→ ABOUT THIS TASK: Pull every line that includes the word "Dwkms" from the data.

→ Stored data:

==============================

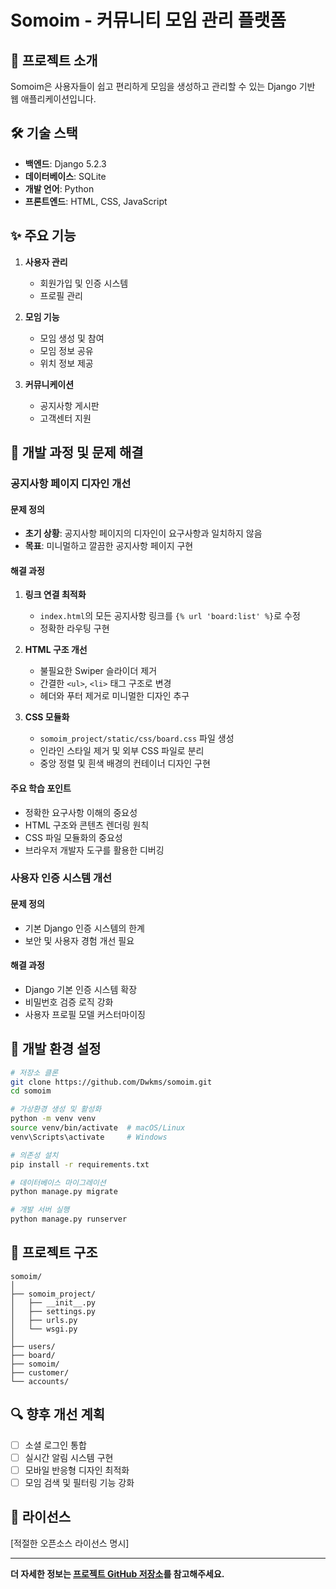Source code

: # Somoim - 커뮤니티 모임 관리 플랫폼

## 📌 프로젝트 소개

Somoim은 사용자들이 쉽고 편리하게 모임을 생성하고 관리할 수 있는 Django 기반 웹 애플리케이션입니다.

## 🛠 기술 스택

- **백엔드**: Django 5.2.3
- **데이터베이스**: SQLite
- **개발 언어**: Python
- **프론트엔드**: HTML, CSS, JavaScript

## ✨ 주요 기능

1. **사용자 관리**
   - 회원가입 및 인증 시스템
   - 프로필 관리

2. **모임 기능**
   - 모임 생성 및 참여
   - 모임 정보 공유
   - 위치 정보 제공

3. **커뮤니케이션**
   - 공지사항 게시판
   - 고객센터 지원

## 🚀 개발 과정 및 문제 해결

### 공지사항 페이지 디자인 개선

#### 문제 정의
- **초기 상황**: 공지사항 페이지의 디자인이 요구사항과 일치하지 않음
- **목표**: 미니멀하고 깔끔한 공지사항 페이지 구현

#### 해결 과정

1. **링크 연결 최적화**
   - `index.html`의 모든 공지사항 링크를 `{% url 'board:list' %}`로 수정
   - 정확한 라우팅 구현

2. **HTML 구조 개선**
   - 불필요한 Swiper 슬라이더 제거
   - 간결한 `<ul>`, `<li>` 태그 구조로 변경
   - 헤더와 푸터 제거로 미니멀한 디자인 추구

3. **CSS 모듈화**
   - `somoim_project/static/css/board.css` 파일 생성
   - 인라인 스타일 제거 및 외부 CSS 파일로 분리
   - 중앙 정렬 및 흰색 배경의 컨테이너 디자인 구현

#### 주요 학습 포인트
- 정확한 요구사항 이해의 중요성
- HTML 구조와 콘텐츠 렌더링 원칙
- CSS 파일 모듈화의 중요성
- 브라우저 개발자 도구를 활용한 디버깅

### 사용자 인증 시스템 개선

#### 문제 정의
- 기본 Django 인증 시스템의 한계
- 보안 및 사용자 경험 개선 필요

#### 해결 과정
- Django 기본 인증 시스템 확장
- 비밀번호 검증 로직 강화
- 사용자 프로필 모델 커스터마이징

## 🔧 개발 환경 설정

```bash
# 저장소 클론
git clone https://github.com/Dwkms/somoim.git
cd somoim

# 가상환경 생성 및 활성화
python -m venv venv
source venv/bin/activate  # macOS/Linux
venv\Scripts\activate     # Windows

# 의존성 설치
pip install -r requirements.txt

# 데이터베이스 마이그레이션
python manage.py migrate

# 개발 서버 실행
python manage.py runserver
```

## 📂 프로젝트 구조

```
somoim/
│
├── somoim_project/
│   ├── __init__.py
│   ├── settings.py
│   ├── urls.py
│   └── wsgi.py
│
├── users/
├── board/
├── somoim/
├── customer/
└── accounts/
```

## 🔍 향후 개선 계획

- [ ] 소셜 로그인 통합
- [ ] 실시간 알림 시스템 구현
- [ ] 모바일 반응형 디자인 최적화
- [ ] 모임 검색 및 필터링 기능 강화

## 📜 라이선스

[적절한 오픈소스 라이선스 명시]

---

**더 자세한 정보는 [프로젝트 GitHub 저장소](https://github.com/Dwkms/somoim)를 참고해주세요.**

==============================

→ RESULT FOR THIS EXERCISE:
git clone https://github.com/Dwkms/somoim.git
**더 자세한 정보는 [프로젝트 GitHub 저장소](https://github.com/Dwkms/somoim)를 참고해주세요.**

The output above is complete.